When it comes to suits, going bespoke is not your priority at this stage in life – that luxury will come in good time. But steer clear of poly-blend, ill-fitting, poorly-constructed suits – at all costs. You’re not a teen anymore. You’re an adult; so dress like it.

The Suit: There’s no denying that you’ll have interviews lined up, wedding invitations trickling in and suave networking events to attend, so it really pays to invest in a proper suit. Whether it’s a two-buttoned classic, or a double-breasted power suit, make sure you steer clear from single-vented jackets when possible, and instead opt for a double-vented jacket as your wardrobe mainstay.

The White Shirt: On many occasions, the difference between a man and a gentleman can be whittled down to his shirt. One will sport a flimsy-collared cotton-blend shirt with no split yoke, whilst the other will be wearing a well-constructed Jermyn Street offering, with collar stiffeners, a split yolk and mitred cuffs.

If you’re perplexed with the above terms, it’s worth visiting an established Jermyn Street shirtmaker, after which you’ll appreciate why such impeccable shirts are priced so highly. The cost reflects the craftsmanship and, in turn, reflects the man you want to be. Your first quality shirt should be a white button-cuff option, with a semi-cutaway collar, as worn by Aaron Taylor Johnson, 26.

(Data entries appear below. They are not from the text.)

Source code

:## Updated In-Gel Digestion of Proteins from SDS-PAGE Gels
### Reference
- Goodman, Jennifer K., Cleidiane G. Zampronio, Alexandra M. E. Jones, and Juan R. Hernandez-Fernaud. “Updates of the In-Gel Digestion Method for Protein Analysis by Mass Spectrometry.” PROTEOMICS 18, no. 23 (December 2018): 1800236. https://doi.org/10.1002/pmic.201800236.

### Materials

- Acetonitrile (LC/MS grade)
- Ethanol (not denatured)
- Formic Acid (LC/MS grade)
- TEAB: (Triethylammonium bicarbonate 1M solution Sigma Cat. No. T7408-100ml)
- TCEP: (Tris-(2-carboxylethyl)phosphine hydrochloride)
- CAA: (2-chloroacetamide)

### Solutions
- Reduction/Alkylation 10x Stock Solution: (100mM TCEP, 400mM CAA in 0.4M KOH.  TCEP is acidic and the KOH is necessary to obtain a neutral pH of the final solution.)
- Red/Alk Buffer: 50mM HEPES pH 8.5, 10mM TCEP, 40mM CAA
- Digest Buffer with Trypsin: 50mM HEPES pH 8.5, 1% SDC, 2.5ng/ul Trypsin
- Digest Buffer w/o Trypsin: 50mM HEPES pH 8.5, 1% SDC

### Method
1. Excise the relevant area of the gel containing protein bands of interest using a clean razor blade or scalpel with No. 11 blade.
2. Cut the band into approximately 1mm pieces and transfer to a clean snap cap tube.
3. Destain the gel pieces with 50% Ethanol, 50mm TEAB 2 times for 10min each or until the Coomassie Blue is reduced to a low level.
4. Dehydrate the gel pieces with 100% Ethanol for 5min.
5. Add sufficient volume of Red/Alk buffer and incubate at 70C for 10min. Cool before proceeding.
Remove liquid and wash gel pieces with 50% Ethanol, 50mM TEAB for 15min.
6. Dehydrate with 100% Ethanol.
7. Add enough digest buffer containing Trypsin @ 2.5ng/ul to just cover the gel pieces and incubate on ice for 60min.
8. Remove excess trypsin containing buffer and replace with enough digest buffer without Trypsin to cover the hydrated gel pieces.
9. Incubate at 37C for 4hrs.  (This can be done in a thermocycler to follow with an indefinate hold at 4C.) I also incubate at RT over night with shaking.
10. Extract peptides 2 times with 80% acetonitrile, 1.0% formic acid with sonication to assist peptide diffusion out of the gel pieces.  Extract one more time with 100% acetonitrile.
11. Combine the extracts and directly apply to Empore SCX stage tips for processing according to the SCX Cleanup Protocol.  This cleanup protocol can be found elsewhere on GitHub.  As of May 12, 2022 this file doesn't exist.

The Oxford ShoeUltimately, classic Oxfords are the simplest, smartest pair of shoes you’ll ever need. Purchasing a first quality pair in black will guarantee many wears with any suit, and any formal occasion. Don’t fall victim of standing out like a sore thumb with rubber-soled alternatives. You can talk the talk, so walk the walk, too.

Oliver Sweeney Leadenhall Oxford shoes

Given that your 20s involve a lot of learning, ups and downs and everything in between, there is an easy way to sartorially survive this decade. Invest in one single accessory that you’ll wear with everything – yes, everything.

Whether it’s a watch or cuff, you’ll be greatly admired, and remembered, for wearing one signature accessory that shows consistency in your style, and – more importantly – your personality.

The Cuff: Whilst the question as to whether men should wear jewellery other than their wedding ring will forever be debated, a timeless cuff bracelet is not only stylish and masculine, but you’ll have a hard time finding a reason to take it off.

The WatchThis will forever be every gentleman’s favourite accessory, so it only makes sense to wear a classic watch that stays refined no matter what you wear. A quality watch needn’t cost you thousands (unless it was gifted to you, or you happen to have a taste for high-end Swiss movements), but should certainly be expensive enough to see you through any outfit, day and night.